Patients with somatic symptom disorder and illness anxiety disorder may maintain a belief that they have a particular disease or, as time progresses, they may transfer their belief to another disease. Illness anxiety disorder shows much less fluctuation in the feared disease.

Deferential Diagnosis and Comorbidity

Somatic symptom disorder must be differentiated from non-psychiatric medical conditions, especially disorders that show symptoms that are not necessarily easily diagnosed (Table 11.4).

Table 11.4 Differential diagnosis

Somatic symptom disorder is differentiated from illness anxiety disorder by the emphasis in illness anxiety disorder on fear of having a disease rather than a concern about many symptoms. Patients with illness anxiety disorder usually complain about fewer symptoms than patients with somatic symptom disorder; they are primarily concerned about being sick.

Practice Point

Illness anxiety disorder must be differentiated from other medical conditions. Too often these patients are dismissed as ‘chronic complainers’ and careful medical examinations are not performed.

Somatic symptom disorder can also occur in patients with depressive disorders and anxiety disorders.
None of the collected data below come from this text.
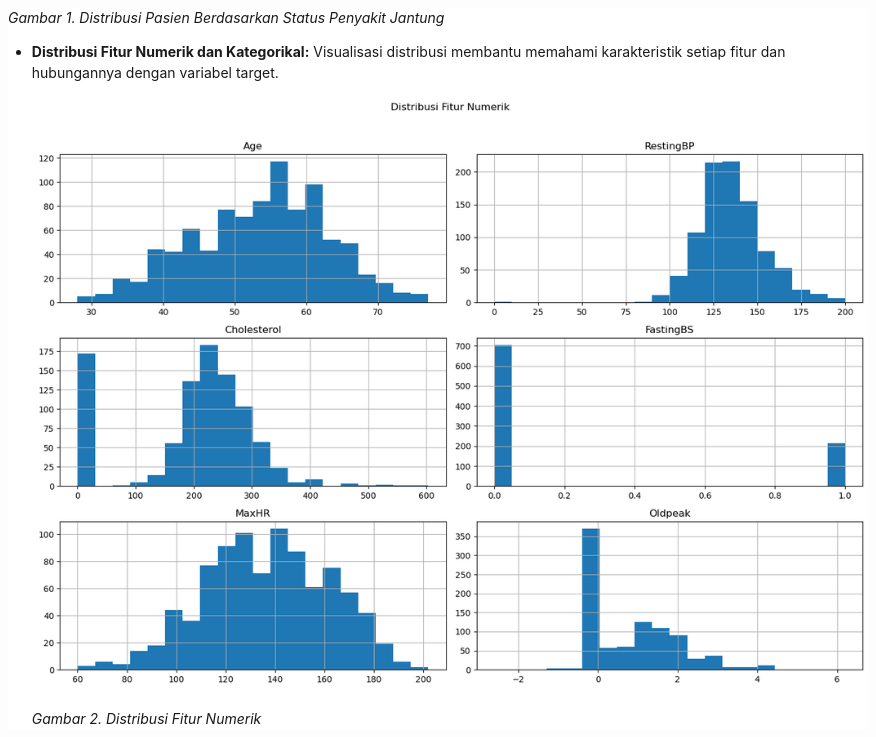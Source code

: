   _Gambar 1. Distribusi Pasien Berdasarkan Status Penyakit Jantung_

- **Distribusi Fitur Numerik dan Kategorikal:**
  Visualisasi distribusi membantu memahami karakteristik setiap fitur dan hubungannya dengan variabel target.

  ![Distribusi Fitur Numerik](assets/gambar2.png)

  _Gambar 2. Distribusi Fitur Numerik_
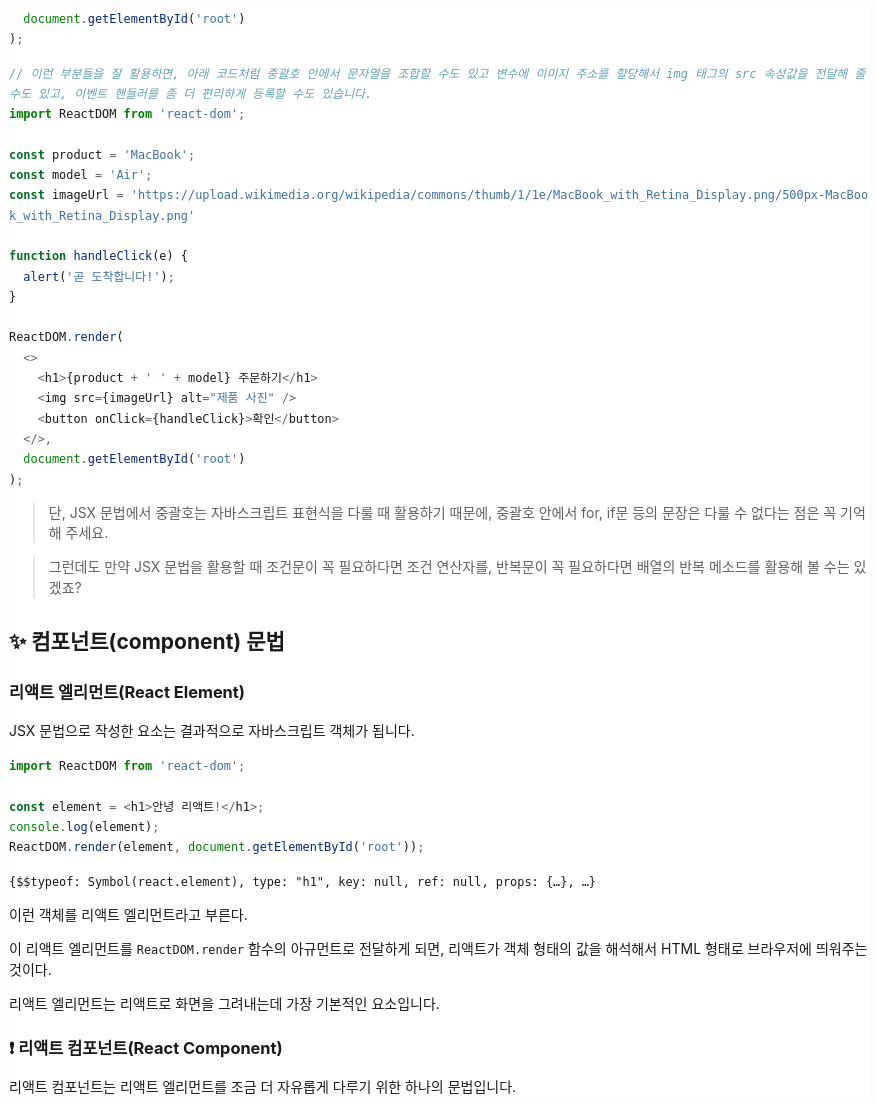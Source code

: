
 ```js
  document.getElementById('root')
);
```
```js
// 이런 부분들을 잘 활용하면, 아래 코드처럼 중괄호 안에서 문자열을 조합할 수도 있고 변수에 이미지 주소를 할당해서 img 태그의 src 속성값을 전달해 줄 수도 있고, 이벤트 핸들러를 좀 더 편리하게 등록할 수도 있습니다.
import ReactDOM from 'react-dom';

const product = 'MacBook';
const model = 'Air';
const imageUrl = 'https://upload.wikimedia.org/wikipedia/commons/thumb/1/1e/MacBook_with_Retina_Display.png/500px-MacBook_with_Retina_Display.png'

function handleClick(e) {
  alert('곧 도착합니다!');
}

ReactDOM.render(
  <>
    <h1>{product + ' ' + model} 주문하기</h1>
    <img src={imageUrl} alt="제품 사진" />
    <button onClick={handleClick}>확인</button>
  </>,
  document.getElementById('root')
);
```
> 단, JSX 문법에서 중괄호는 자바스크립트 표현식을 다룰 때 활용하기 때문에, 중괄호 안에서 for, if문 등의 문장은 다룰 수 없다는 점은 꼭 기억해 주세요.

> 그런데도 만약 JSX 문법을 활용할 때 조건문이 꼭 필요하다면 조건 연산자를, 반복문이 꼭 필요하다면 배열의 반복 메소드를 활용해 볼 수는 있겠죠?

## ✨ 컴포넌트(component) 문법
### 리액트 엘리먼트(React Element)
JSX 문법으로 작성한 요소는 결과적으로 자바스크립트 객체가 됩니다.
```js
import ReactDOM from 'react-dom';

const element = <h1>안녕 리액트!</h1>;
console.log(element);
ReactDOM.render(element, document.getElementById('root'));
```
```
{$$typeof: Symbol(react.element), type: "h1", key: null, ref: null, props: {…}, …}
```
이런 객체를 리액트 엘리먼트라고 부른다.

이 리액트 엘리먼트를 `ReactDOM.render` 함수의 아규먼트로 전달하게 되면, 리액트가 객체 형태의 값을 해석해서 HTML 형태로 브라우저에 띄워주는 것이다.

리액트 엘리먼트는 리액트로 화면을 그려내는데 가장 기본적인 요소입니다.

### ❗ 리액트 컴포넌트(React Component)
리액트 컴포넌트는 리액트 엘리먼트를 조금 더 자유롭게 다루기 위한 하나의 문법입니다.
Patients with panic disorder may initially complain that they are affected by a disease (e.g. heart trouble), but careful questioning during the medical history usually uncovers the classic symptoms of a panic attack. Delusional disorder beliefs occur in schizophrenia and other psychotic disorders, but can be differentiated from somatic symptom disorder by their delusional intensity and by the presence of other psychotic symptoms. In addition, schizophrenic patients’ somatic delusions tend to be bizarre, idiosyncratic and out of keeping with their cultural milieu.

Practice Point

Patients with body dysmorphic disorder wish to appear normal, but believe that others notice that they are not, whereas those with somatic symptom disorder seek out attention for their presumed diseases.

Practice Point

Illness anxiety disorder can be differentiated from obsessive-compulsive disorder by the singularity of their beliefs and by the absence of compulsive behavioural traits; but there is often an obsessive quality to the patients’ fear.

Assessment and Treatment

Patients with somatic symptom disorder usually resist psychiatric treatment, although some accept this treatment if it takes place in a medical setting and focuses on stress reduction and education in coping with chronic illness (Table 11.5).
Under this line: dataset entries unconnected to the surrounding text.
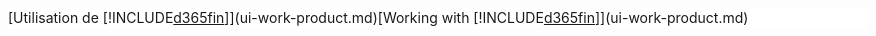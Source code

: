 <span data-ttu-id="6c6c3-312">[Utilisation de [!INCLUDE[d365fin](includes/d365fin_md.md)]](ui-work-product.md)</span><span class="sxs-lookup"><span data-stu-id="6c6c3-312">[Working with [!INCLUDE[d365fin](includes/d365fin_md.md)]](ui-work-product.md)</span></span>

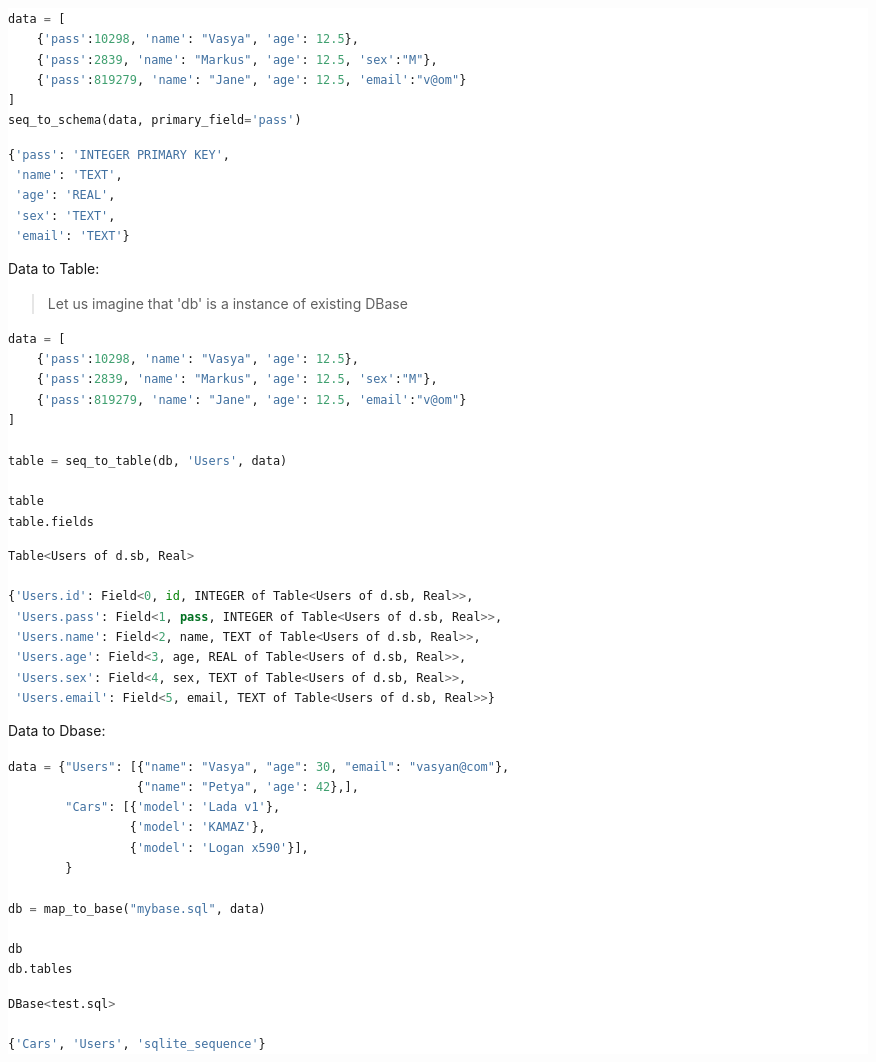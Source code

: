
 ```python
data = [
    {'pass':10298, 'name': "Vasya", 'age': 12.5},
    {'pass':2839, 'name': "Markus", 'age': 12.5, 'sex':"M"},
    {'pass':819279, 'name': "Jane", 'age': 12.5, 'email':"v@om"}
]
seq_to_schema(data, primary_field='pass')
```
```python
{'pass': 'INTEGER PRIMARY KEY',
 'name': 'TEXT',
 'age': 'REAL',
 'sex': 'TEXT',
 'email': 'TEXT'}
```

Data to Table:
> Let us imagine that 'db' is a instance of existing DBase

```python
data = [
    {'pass':10298, 'name': "Vasya", 'age': 12.5},
    {'pass':2839, 'name': "Markus", 'age': 12.5, 'sex':"M"},
    {'pass':819279, 'name': "Jane", 'age': 12.5, 'email':"v@om"}
]

table = seq_to_table(db, 'Users', data)

table
table.fields
```
```python
Table<Users of d.sb, Real>

{'Users.id': Field<0, id, INTEGER of Table<Users of d.sb, Real>>,
 'Users.pass': Field<1, pass, INTEGER of Table<Users of d.sb, Real>>,
 'Users.name': Field<2, name, TEXT of Table<Users of d.sb, Real>>,
 'Users.age': Field<3, age, REAL of Table<Users of d.sb, Real>>,
 'Users.sex': Field<4, sex, TEXT of Table<Users of d.sb, Real>>,
 'Users.email': Field<5, email, TEXT of Table<Users of d.sb, Real>>}

```

Data to Dbase:
```python
data = {"Users": [{"name": "Vasya", "age": 30, "email": "vasyan@com"},
                  {"name": "Petya", 'age': 42},],
        "Cars": [{'model': 'Lada v1'},
                 {'model': 'KAMAZ'},
                 {'model': 'Logan x590'}],
        }

db = map_to_base("mybase.sql", data)

db
db.tables
```
```python
DBase<test.sql>

{'Cars', 'Users', 'sqlite_sequence'}
```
Table 11.5 The primary role of the non-psychiatric specialist is to

Psychotherapy is an established treatment modality, but it meets with specific challenges in the initial phases, when patients very often find it difficult to accept that a “talking cure” might help with their primarily bodily symptoms and concerns.

Group psychotherapy often benefits such patients, in part because it provides social support and social interaction that seem to reduce their anxiety. Other forms of psychotherapy, such as individual insight-oriented psychotherapy, behaviour therapy, cognitive therapy and hypnosis, may be useful.

Consider treatment with medication; primarily antidepressants. However, an antidepressant with the fewest interactions should be chosen as polypharmacy is common in these patients.